From: Robert Haas <robertmhaas(at)gmail(dot)com>
To: Andres Freund <andres(at)anarazel(dot)de>
Cc: Dilip Kumar <dilipbalaut(at)gmail(dot)com>, Justin Pryzby <pryzby(at)telsasoft(dot)com>, Tomas Vondra <tomas(dot)vondra(at)2ndquadrant(dot)com>, Alexander Korotkov <a(dot)korotkov(at)postgrespro(dot)ru>, David Steele <david(at)pgmasters(dot)net>, Ildus Kurbangaliev <i(dot)kurbangaliev(at)gmail(dot)com>, Dmitry Dolgov <9erthalion6(at)gmail(dot)com>, PostgreSQL Hackers <pgsql-hackers(at)lists(dot)postgresql(dot)org>
Subject: Re: [HACKERS] Custom compression methods
Date: 2021-03-16 19:31:01
Message-ID: CA+TgmoZ0p-ez_6unDsp4gG7Q75nGXYqDbcVKi9K6tPNE3cPOnA@mail.gmail.com
Views: Raw Message | Whole Thread | Download mbox | Resend email
Thread:
Lists: pgsql-hackers

On Tue, Mar 16, 2021 at 2:54 PM Andres Freund <andres(at)anarazel(dot)de> wrote:
> Oh, I guess it would make sense to do it that way. However, I was just
> thinking of doing the iteration over the tuples that ExecEvalRow() etc
> do inside heap_form_flattened_tuple() (or whatever). That'd not be any
> worse than what the patch is doing now, just less duplication, and an
> easier path towards optimizing it if we notice that we need to?

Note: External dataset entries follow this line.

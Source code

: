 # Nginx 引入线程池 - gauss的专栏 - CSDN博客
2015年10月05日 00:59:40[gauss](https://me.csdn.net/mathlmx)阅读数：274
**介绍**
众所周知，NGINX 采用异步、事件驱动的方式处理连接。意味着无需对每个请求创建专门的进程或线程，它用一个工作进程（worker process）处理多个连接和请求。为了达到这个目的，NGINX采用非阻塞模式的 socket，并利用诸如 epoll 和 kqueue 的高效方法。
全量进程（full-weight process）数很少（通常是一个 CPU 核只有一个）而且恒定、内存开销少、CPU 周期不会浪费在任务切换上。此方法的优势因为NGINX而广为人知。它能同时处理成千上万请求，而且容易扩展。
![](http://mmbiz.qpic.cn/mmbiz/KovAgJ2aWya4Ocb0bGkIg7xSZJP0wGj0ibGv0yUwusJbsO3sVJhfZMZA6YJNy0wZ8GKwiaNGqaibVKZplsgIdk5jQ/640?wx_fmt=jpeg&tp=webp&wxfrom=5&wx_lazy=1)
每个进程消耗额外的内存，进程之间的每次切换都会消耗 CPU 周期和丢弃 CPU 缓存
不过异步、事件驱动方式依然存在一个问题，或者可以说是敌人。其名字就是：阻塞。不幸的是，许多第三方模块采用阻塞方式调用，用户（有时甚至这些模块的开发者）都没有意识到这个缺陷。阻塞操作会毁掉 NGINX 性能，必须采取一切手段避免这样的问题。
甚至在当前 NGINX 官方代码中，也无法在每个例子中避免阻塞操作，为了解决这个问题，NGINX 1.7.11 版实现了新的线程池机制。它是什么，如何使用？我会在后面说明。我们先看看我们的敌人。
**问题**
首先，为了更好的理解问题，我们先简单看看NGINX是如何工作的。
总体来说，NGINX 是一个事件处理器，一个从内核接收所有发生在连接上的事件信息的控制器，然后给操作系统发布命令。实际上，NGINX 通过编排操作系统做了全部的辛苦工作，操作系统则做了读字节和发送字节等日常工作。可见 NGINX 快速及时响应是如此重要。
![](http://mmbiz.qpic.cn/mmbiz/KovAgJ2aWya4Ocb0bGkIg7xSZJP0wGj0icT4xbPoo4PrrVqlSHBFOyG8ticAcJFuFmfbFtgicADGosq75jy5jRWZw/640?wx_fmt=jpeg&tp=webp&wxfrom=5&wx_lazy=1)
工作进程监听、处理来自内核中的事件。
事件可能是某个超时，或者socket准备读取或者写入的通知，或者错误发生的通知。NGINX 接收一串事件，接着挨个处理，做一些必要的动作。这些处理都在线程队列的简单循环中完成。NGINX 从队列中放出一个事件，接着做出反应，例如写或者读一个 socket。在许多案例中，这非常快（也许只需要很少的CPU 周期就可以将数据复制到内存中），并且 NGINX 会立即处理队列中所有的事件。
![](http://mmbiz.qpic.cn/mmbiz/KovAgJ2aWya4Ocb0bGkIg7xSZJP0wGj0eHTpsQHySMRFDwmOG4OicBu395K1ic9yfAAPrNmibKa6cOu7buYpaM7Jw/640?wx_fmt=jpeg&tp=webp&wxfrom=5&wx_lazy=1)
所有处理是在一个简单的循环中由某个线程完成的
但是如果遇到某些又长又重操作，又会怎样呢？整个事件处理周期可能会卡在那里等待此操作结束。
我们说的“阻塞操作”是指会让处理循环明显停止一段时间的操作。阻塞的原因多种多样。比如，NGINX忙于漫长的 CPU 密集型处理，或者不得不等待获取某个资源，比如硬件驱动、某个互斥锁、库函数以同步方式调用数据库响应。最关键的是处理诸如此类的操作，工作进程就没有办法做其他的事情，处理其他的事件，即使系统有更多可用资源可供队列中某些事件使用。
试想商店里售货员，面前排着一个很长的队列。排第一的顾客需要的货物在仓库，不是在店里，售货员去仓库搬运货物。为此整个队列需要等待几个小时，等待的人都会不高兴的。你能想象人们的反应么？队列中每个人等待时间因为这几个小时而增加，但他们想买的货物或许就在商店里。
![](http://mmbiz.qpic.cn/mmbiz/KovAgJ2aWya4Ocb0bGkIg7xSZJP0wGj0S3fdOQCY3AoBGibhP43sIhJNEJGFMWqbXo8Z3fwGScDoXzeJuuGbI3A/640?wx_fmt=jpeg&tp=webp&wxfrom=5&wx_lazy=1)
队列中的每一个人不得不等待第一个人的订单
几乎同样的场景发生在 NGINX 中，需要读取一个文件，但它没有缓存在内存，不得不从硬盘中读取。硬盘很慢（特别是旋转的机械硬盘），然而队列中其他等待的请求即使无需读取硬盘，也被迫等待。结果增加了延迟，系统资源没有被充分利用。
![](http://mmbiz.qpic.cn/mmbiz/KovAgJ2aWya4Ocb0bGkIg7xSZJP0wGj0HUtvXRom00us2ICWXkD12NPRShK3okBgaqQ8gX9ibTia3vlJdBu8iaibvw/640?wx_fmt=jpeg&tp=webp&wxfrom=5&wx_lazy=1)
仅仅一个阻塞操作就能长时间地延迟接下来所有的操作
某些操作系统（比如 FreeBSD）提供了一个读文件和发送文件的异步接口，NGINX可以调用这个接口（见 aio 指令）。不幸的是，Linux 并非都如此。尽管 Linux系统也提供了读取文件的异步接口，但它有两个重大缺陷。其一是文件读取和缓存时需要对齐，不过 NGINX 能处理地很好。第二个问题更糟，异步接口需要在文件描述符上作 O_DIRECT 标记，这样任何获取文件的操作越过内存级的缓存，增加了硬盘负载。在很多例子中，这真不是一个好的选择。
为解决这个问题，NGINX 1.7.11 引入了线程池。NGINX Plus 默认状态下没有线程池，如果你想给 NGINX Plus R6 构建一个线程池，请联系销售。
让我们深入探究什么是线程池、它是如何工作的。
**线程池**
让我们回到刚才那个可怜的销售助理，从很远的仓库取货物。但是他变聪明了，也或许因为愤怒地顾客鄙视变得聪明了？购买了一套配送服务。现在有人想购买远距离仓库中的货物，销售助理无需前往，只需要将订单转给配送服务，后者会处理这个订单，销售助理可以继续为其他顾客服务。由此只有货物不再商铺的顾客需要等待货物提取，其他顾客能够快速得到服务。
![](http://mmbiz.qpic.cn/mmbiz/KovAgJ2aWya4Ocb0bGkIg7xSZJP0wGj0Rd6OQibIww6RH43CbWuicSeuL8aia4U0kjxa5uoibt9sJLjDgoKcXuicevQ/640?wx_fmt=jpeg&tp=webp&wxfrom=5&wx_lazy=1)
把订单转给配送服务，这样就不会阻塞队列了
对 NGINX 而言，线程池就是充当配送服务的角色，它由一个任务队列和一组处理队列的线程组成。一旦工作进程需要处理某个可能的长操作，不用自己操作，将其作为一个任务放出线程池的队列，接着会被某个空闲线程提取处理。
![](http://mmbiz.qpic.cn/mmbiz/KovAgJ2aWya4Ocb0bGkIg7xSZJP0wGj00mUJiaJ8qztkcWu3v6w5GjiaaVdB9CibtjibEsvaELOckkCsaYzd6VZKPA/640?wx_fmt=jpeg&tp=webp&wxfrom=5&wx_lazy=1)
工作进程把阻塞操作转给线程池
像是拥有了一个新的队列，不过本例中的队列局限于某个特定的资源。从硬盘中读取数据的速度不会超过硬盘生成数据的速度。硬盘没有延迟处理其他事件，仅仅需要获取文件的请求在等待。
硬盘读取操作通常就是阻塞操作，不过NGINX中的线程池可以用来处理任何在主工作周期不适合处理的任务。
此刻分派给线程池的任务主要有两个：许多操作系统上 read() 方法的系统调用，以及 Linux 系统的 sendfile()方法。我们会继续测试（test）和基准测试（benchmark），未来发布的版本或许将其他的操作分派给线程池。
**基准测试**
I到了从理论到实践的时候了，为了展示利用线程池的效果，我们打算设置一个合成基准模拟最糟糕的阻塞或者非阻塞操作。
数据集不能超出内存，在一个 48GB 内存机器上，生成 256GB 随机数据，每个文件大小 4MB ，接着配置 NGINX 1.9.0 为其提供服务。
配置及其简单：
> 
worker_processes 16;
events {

It's a question of whether you copy the datum array. I don't think a
generic function can assume that it's OK to scribble on the input
array, or if it does, that'd better be very prominently mentioned in
the comments. And copying into a new array has its own costs. 0002 is
based on the theory that scribbling on the executor's array won't
cause any problem, which I *think* is true, but isn't correct in all
cases (e.g. if the input data is coming from a slot). If we pass a
flag down to fill_val() and friends then we don't end up having to
copy the arrays over so the problem goes away in that design.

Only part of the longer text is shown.